“Remember carbon intensity because that’s the game changer,” said the president of the Canadian Fuels Association.
That factor will help determine the value of canola when large volumes of the crop are being consumed by the renewable diesel sector.
His member companies account for 95 per cent of Canada’s production of transportation fuels.
“We’ve got some work to do in terms of reducing our emissions,” he said.
Canola’s carbon intensity score is worse than competing feedstocks like soybean, animal fat and used cooking oil (UCO). That is primarily because the crop requires heavy doses of nitrogen fertilizer, which offsets its carbon sequestration benefits.
The other factor keeping canola’s score elevated is the lack of productivity gains. Average yields have been stuck around 40 bushels per acre for the past decade.
“Output is a big part of this carbon intensity equation,” said Vervaet. “We need more canola.”
Carbon intensity scores have a substantial impact on the bottom line for renewable diesel manufacturers because they collect credits amounting to about $100 for every tonne of carbon dioxide reduction.
A renewable diesel plant that produces one billion litres of the fuel per year could earn $248 million in credits for using UCO as its feedstock versus $146 million for canola.

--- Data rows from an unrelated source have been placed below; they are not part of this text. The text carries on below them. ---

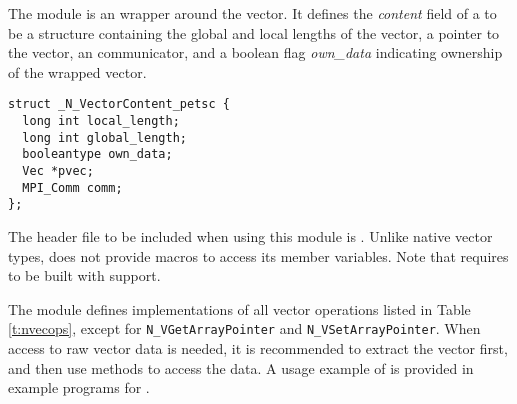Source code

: %
The {\nvecpetsc} module is an {\nvector} wrapper around the {\petsc} vector.
It defines the {\em content} field of a  to be a structure containing
the global and local lengths of the vector, a pointer to the {\petsc} vector,
an {\mpi} communicator, and a boolean flag {\em own\_data} indicating ownership of 
the wrapped {\petsc} vector.
\begin{verbatim} 
struct _N_VectorContent_petsc {
  long int local_length;
  long int global_length;
  booleantype own_data;
  Vec *pvec;
  MPI_Comm comm;
};
\end{verbatim}

The header file to be included when using this module is .
Unlike native {\sundials} vector types, {\nvecpetsc} does not provide macros 
to access its member variables.
Note that {\nvecpetsc} requires {\sundials} to be built with {\mpi} support.


The {\nvecpetsc} module defines implementations of all vector operations listed 
in Table \ref{t:nvecops}, except for \verb|N_VGetArrayPointer| and 
\verb|N_VSetArrayPointer|. When access to raw vector data is needed, it is 
recommended to extract the {\petsc} vector first, and then use {\petsc} 
methods to access the data. A usage example of {\nvecpetsc} is provided in 
example programs for {\ida} \cite{ida_ex}.

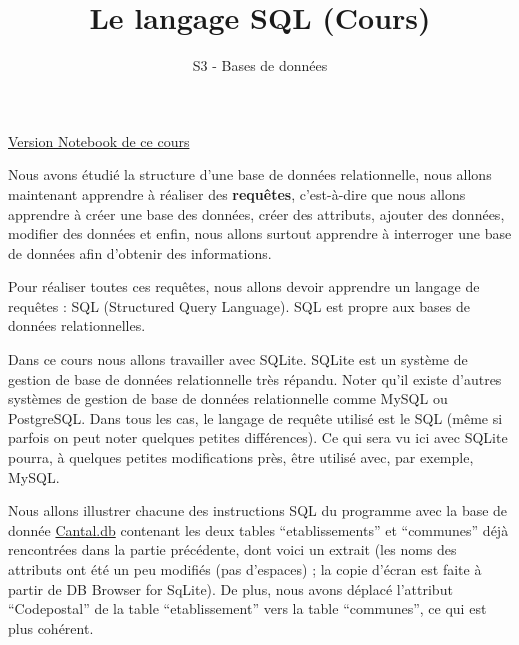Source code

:\documentclass[
  a4paper,
  DIV=11,
  numbers=noendperiod]{scrartcl}
\title{Le langage SQL (Cours)}
\subtitle{S3 - Bases de données}
\author{}
\date{}
\begin{document}
\maketitle
{}  \chead{} \cfoot{}   \renewcommand{\headrulewidth}{0pt} \renewcommand{\footrulewidth}{0pt} \thispagestyle{fancy} \vspace{-3cm}

\ifdefined\Shaded\renewenvironment{Shaded}{\begin{tcolorbox}[interior hidden, sharp corners, boxrule=0pt, enhanced, frame hidden, borderline west={3pt}{0pt}{shadecolor}, breakable]}{\end{tcolorbox}}\fi

\href{https://flallemand.fr/notebook/?kernel=sql\&extensions=admonitions\&module=https://flallemand.fr/nsi/assets/BDD/Cantal.db\&from=https://flallemand.fr/nsi/assets/notebooks/cours_SQL.ipynb}{Version
Notebook de ce cours}

Nous avons étudié la structure d'une base de données relationnelle, nous
allons maintenant apprendre à réaliser des \textbf{requêtes},
c'est-à-dire que nous allons apprendre à créer une base des données,
créer des attributs, ajouter des données, modifier des données et enfin,
nous allons surtout apprendre à interroger une base de données afin
d'obtenir des informations.

Pour réaliser toutes ces requêtes, nous allons devoir apprendre un
langage de requêtes : SQL (Structured Query Language). SQL est propre
aux bases de données relationnelles.

Dans ce cours nous allons travailler avec SQLite. SQLite est un système
de gestion de base de données relationnelle très répandu. Noter qu'il
existe d'autres systèmes de gestion de base de données relationnelle
comme MySQL ou PostgreSQL. Dans tous les cas, le langage de requête
utilisé est le SQL (même si parfois on peut noter quelques petites
différences). Ce qui sera vu ici avec SQLite pourra, à quelques petites
modifications près, être utilisé avec, par exemple, MySQL.

Nous allons illustrer chacune des instructions SQL du programme avec la
base de donnée \url{Cantal.db} contenant les deux tables
``etablissements'' et ``communes'' déjà rencontrées dans la partie
précédente, dont voici un extrait (les noms des attributs ont été un peu
modifiés (pas d'espaces) ; la copie d'écran est faite à partir de DB
Browser for SqLite). De plus, nous avons déplacé l'attribut
``Codepostal'' de la table ``etablissement'' vers la table ``communes'',
ce qui est plus cohérent.
\end{document}
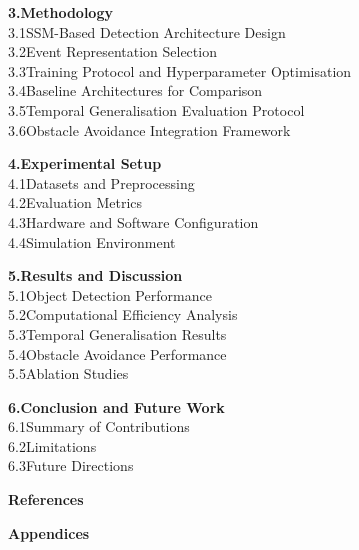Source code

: \documentclass[11pt, a4paper]{report}
\begin{document}
\noindent\textbf{3.\quad Methodology}\\[3pt]
\hspace*{2em}3.1\quad SSM-Based Detection Architecture Design\\[2pt]
\hspace*{2em}3.2\quad Event Representation Selection\\[2pt]
\hspace*{2em}3.3\quad Training Protocol and Hyperparameter Optimisation\\[2pt]
\hspace*{2em}3.4\quad Baseline Architectures for Comparison\\[2pt]
\hspace*{2em}3.5\quad Temporal Generalisation Evaluation Protocol\\[2pt]
\hspace*{2em}3.6\quad Obstacle Avoidance Integration Framework

\bigskip

\noindent\textbf{4.\quad Experimental Setup}\\[3pt]
\hspace*{2em}4.1\quad Datasets and Preprocessing\\[2pt]
\hspace*{2em}4.2\quad Evaluation Metrics\\[2pt]
\hspace*{2em}4.3\quad Hardware and Software Configuration\\[2pt]
\hspace*{2em}4.4\quad Simulation Environment

\bigskip

\noindent\textbf{5.\quad Results and Discussion}\\[3pt]
\hspace*{2em}5.1\quad Object Detection Performance\\[2pt]
\hspace*{2em}5.2\quad Computational Efficiency Analysis\\[2pt]
\hspace*{2em}5.3\quad Temporal Generalisation Results\\[2pt]
\hspace*{2em}5.4\quad Obstacle Avoidance Performance\\[2pt]
\hspace*{2em}5.5\quad Ablation Studies

\bigskip

\noindent\textbf{6.\quad Conclusion and Future Work}\\[3pt]
\hspace*{2em}6.1\quad Summary of Contributions\\[2pt]
\hspace*{2em}6.2\quad Limitations\\[2pt]
\hspace*{2em}6.3\quad Future Directions

\bigskip

\noindent\textbf{References}

\bigskip

\noindent\textbf{Appendices}



\end{document}
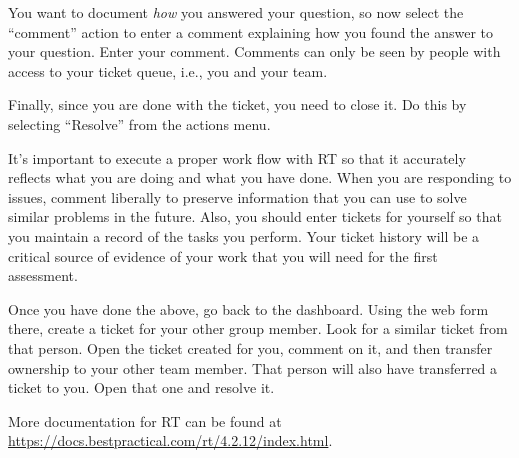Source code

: \documentclass{article}
\begin{document}
You want to document \emph{how} you answered your question, so now select the ``comment'' action to enter a comment explaining how you found the answer to your question. Enter your comment. Comments can only be seen by people with access to your ticket queue, i.e., you and your team.

Finally, since you are done with the ticket, you need to close it. Do this by selecting ``Resolve'' from the actions menu. 

It's important to execute a proper work flow with RT so that it accurately reflects what you are doing and what you have done. When you are responding to issues, comment liberally to preserve information that you can use to solve similar problems in the future. Also, you should enter tickets for yourself so that you maintain a record of the tasks you perform. Your ticket history will be a critical source of evidence of your work that you will need for the first assessment.

Once you have done the above, go back to the dashboard. Using the web form there, create a ticket for your other group member. Look for a similar ticket from that person. Open the ticket created for you, comment on it, and then transfer ownership to your other team member. That person will also have transferred a ticket to you. Open that one and resolve it.

More documentation for RT can be found at \url{https://docs.bestpractical.com/rt/4.2.12/index.html}.
\end{document}
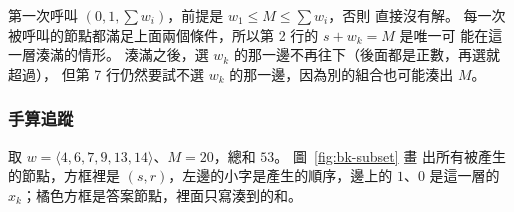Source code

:第一次呼叫 $(0, 1, \sum w_i)$，前提是 $w_1 \le M \le \sum w_i$，否則
直接沒有解。 每一次被呼叫的節點都滿足上面兩個條件，所以第 2 行的 $s + w_k = M$ 是唯一可
能在這一層湊滿的情形。 湊滿之後，選 $w_k$ 的那一邊不再往下（後面都是正數，再選就超過），
但第 7 行仍然要試不選 $w_k$ 的那一邊，因為別的組合也可能湊出 $M$。

\subsubsection{手算追蹤}

取 $w = \langle 4, 6, 7, 9, 13, 14 \rangle$、$M = 20$，總和 $53$。 圖~\ref{fig:bk-subset} 畫
出所有被產生的節點，方框裡是 $(s, r)$，左邊的小字是產生的順序，邊上的 $1$、$0$ 是這一層的
$x_k$；橘色方框是答案節點，裡面只寫湊到的和。

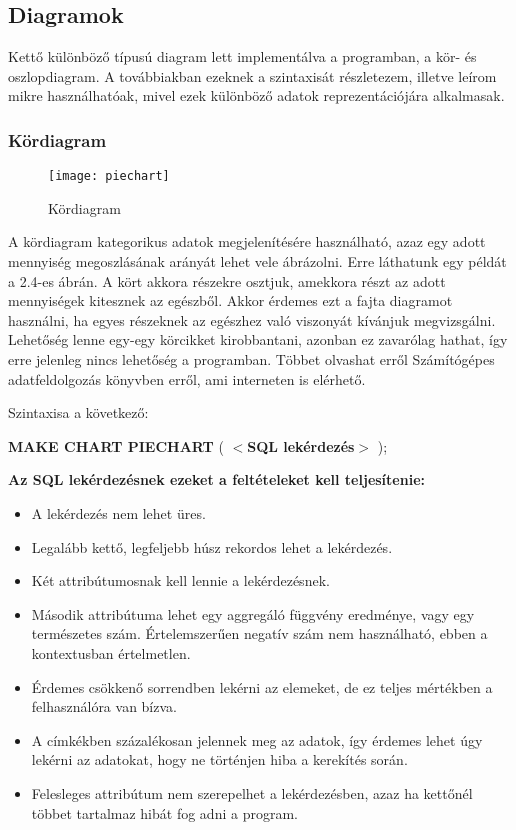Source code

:\subsection{Diagramok}
Kettő különböző típusú diagram lett implementálva a programban, a kör- és oszlopdiagram. A továbbiakban
ezeknek a szintaxisát részletezem, illetve leírom mikre használhatóak, mivel ezek különböző adatok
reprezentációjára alkalmasak.

\subsubsection{Kördiagram}
\begin{figure}[ht]
  \begin{center}
    \texttt{[image: piechart]}
  \end{center}
 \caption{Kördiagram}
\end{figure}

A kördiagram kategorikus adatok megjelenítésére használható, azaz egy adott mennyiség megoszlásának arányát lehet vele
ábrázolni. Erre láthatunk egy példát a 2.4-es ábrán. A kört akkora részekre osztjuk, amekkora részt az adott mennyiségek kitesznek az egészből. Akkor érdemes ezt
a fajta diagramot használni, ha egyes részeknek az egészhez való viszonyát kívánjuk megvizsgálni. Lehetőség lenne egy-egy
körcikket kirobbantani, azonban ez zavarólag hathat, így erre jelenleg nincs lehetőség a programban. Többet olvashat erről
Számítógépes adatfeldolgozás\cite{szamadat} könyvben erről, ami interneten is elérhető.

Szintaxisa a következő:

\textbf{{\color{awesomeblue} MAKE CHART PIECHART }} ( \textbf{$<$SQL lekérdezés$>$} );

\textbf{Az SQL lekérdezésnek ezeket a feltételeket kell teljesítenie:}
\begin{itemize}
  \item A lekérdezés nem lehet üres.
  \item Legalább kettő, legfeljebb húsz rekordos lehet a lekérdezés.
  \item Két attribútumosnak kell lennie a lekérdezésnek.
  \item Második attribútuma lehet egy aggregáló függvény eredménye, vagy egy természetes szám. Értelemszerűen
  negatív szám nem használható, ebben a kontextusban értelmetlen.
  \item Érdemes csökkenő sorrendben lekérni az elemeket, de ez teljes mértékben a felhasználóra van bízva.
  \item A címkékben százalékosan jelennek meg az adatok, így érdemes lehet úgy lekérni az adatokat, hogy ne történjen hiba
  a kerekítés során.
  \item Felesleges attribútum nem szerepelhet a lekérdezésben, azaz ha kettőnél többet tartalmaz hibát fog adni a program.
\end{itemize}

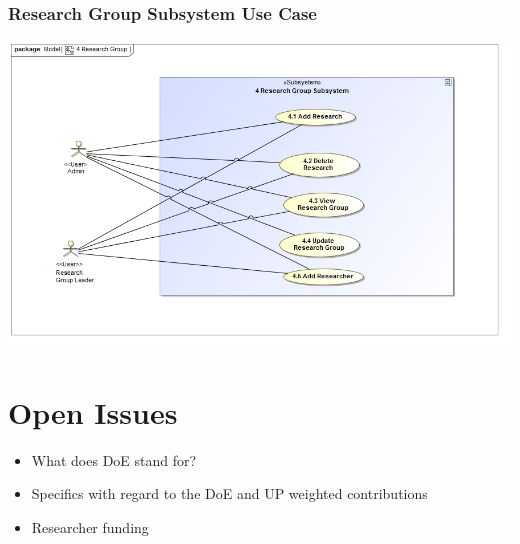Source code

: \documentclass{article}
\begin{document}
	\subsubsection{Research Group Subsystem Use Case}
	\includegraphics[width=\textwidth]{ResearchGroup}
	

	\section{Open Issues}
	\begin{itemize}
		\item What does DoE stand for?
		\item Specifics with regard to the DoE and UP weighted contributions
		\item Researcher funding
	\end{itemize}
\end{document}

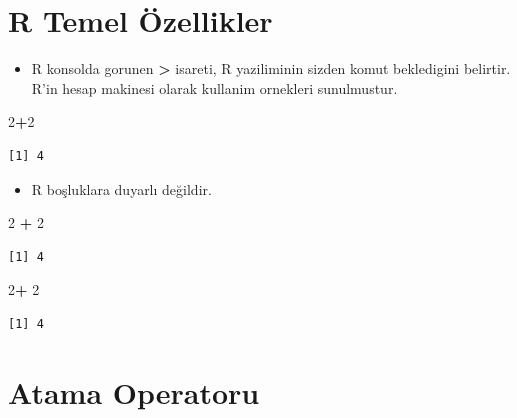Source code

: \documentclass[
  oneside]{book}
\newenvironment{Shaded}{\begin{snugshade}}{\end{snugshade}}
\newcommand{\DecValTok}[1]{\textcolor[rgb]{0.00,0.00,0.81}{#1}}
\newcommand{\SpecialCharTok}[1]{\textcolor[rgb]{0.81,0.36,0.00}{\textbf{#1}}}
\providecommand{\tightlist}{%
  \setlength{\itemsep}{0pt}\setlength{\parskip}{0pt}}
\begin{document}
\hypertarget{r-temel-uxf6zellikler}{%
\section{R Temel Özellikler}\label{r-temel-uxf6zellikler}}

\begin{itemize}
\tightlist
\item
  R konsolda gorunen \textbf{\textgreater{}} isareti, R yaziliminin sizden komut bekledigini belirtir. R'in hesap makinesi olarak kullanim ornekleri sunulmustur.
\end{itemize}

\begin{Shaded}
\begin{Highlighting}[]
\DecValTok{2}\SpecialCharTok{+}\DecValTok{2}
\end{Highlighting}
\end{Shaded}

\begin{verbatim}
[1] 4
\end{verbatim}

\begin{itemize}
\tightlist
\item
  R boşluklara duyarlı değildir.
\end{itemize}

\begin{Shaded}
\begin{Highlighting}[]
\DecValTok{2}  \SpecialCharTok{+}       \DecValTok{2} 
\end{Highlighting}
\end{Shaded}

\begin{verbatim}
[1] 4
\end{verbatim}

\begin{Shaded}
\begin{Highlighting}[]
\DecValTok{2}\SpecialCharTok{+}
  \DecValTok{2}
\end{Highlighting}
\end{Shaded}

\begin{verbatim}
[1] 4
\end{verbatim}

\hypertarget{atama-operatoru}{%
\section{Atama Operatoru}\label{atama-operatoru}}
\end{document}
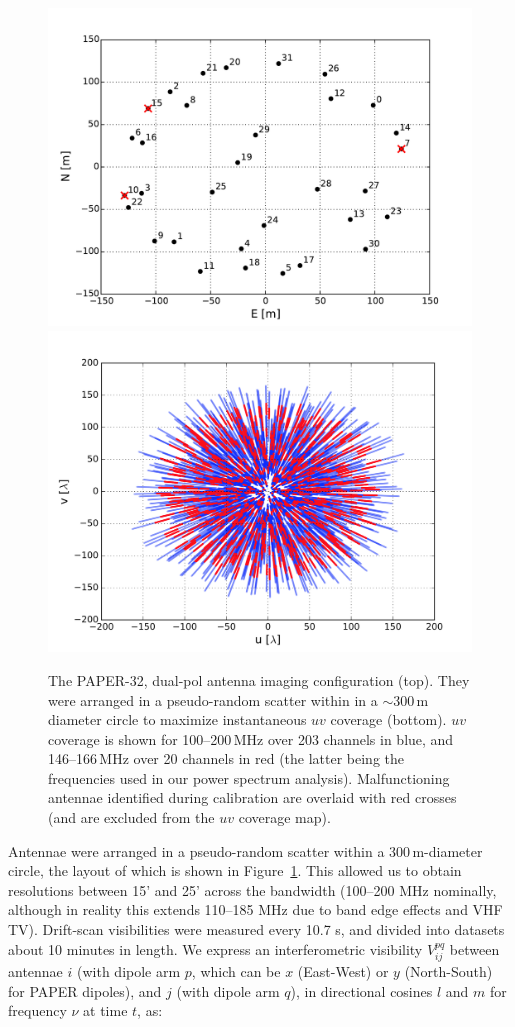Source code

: \begin{figure}[h!]
\centering
\includegraphics[width=0.6\columnwidth]{chapters/eor_window_PAPER/figures/new_antenna_config.pdf}
\includegraphics[width=0.6\columnwidth]{chapters/eor_window_PAPER/figures/uv_coverage_exclbad_overlaid-compressed.png}
\caption[The PAPER-32, dual-pol antenna imaging configuration and \textit{uv} distribution.]{The PAPER-32, dual-pol antenna imaging configuration (top). They were arranged in a pseudo-random scatter within in a $\sim$300\,m diameter circle to maximize instantaneous $uv$ coverage (bottom). $uv$ coverage is shown for 100--200\,MHz over 203 channels in blue, and 146--166\,MHz over 20 channels in red (the latter being the frequencies used in our power spectrum analysis). Malfunctioning antennae identified during calibration are overlaid with red crosses (and are excluded from the $uv$ coverage map).\\}
\label{fig:psa32img_config}
\end{figure}

Antennae were arranged in a pseudo-random scatter within a 300\,m-diameter circle, the layout of which is shown in Figure~\ref{fig:psa32img_config}. This allowed us to obtain resolutions between 15' and 25' across the bandwidth (100--200 MHz nominally, although in reality this extends 110--185 MHz due to band edge effects and VHF TV). Drift-scan visibilities were measured every 10.7 s, and divided into datasets about 10 minutes in length. We express an interferometric visibility $V^{pq}_{ij}$ between antennae $i$ (with dipole arm $p$, which can be $x$ (East-West) or $y$ (North-South) for PAPER dipoles), and $j$ (with dipole arm $q$), in directional cosines $l$ and $m$ for frequency $\nu$ at time $t$, as:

“You bet they’re going to be looking for as much UCO as they can get their hands on,” said Vervaet.
The annual demand for biofuel in Canada is expected to reach 10 billion litres by 2030. That includes 3.5 billion litres of renewable diesel, a seven-fold increase over 2022 levels.
Manufacturers will be using a variety of feedstocks to produce that fuel and what they choose will be heavily influenced by the carbon intensity scores of those feedstocks.
“For us, that is very important, and we monetize that big time,” said Larocque.
Chris Vervaet, executive director of the Canadian Oilseed Processors Association, said the canola industry needs to roll up its sleeves and improve its score.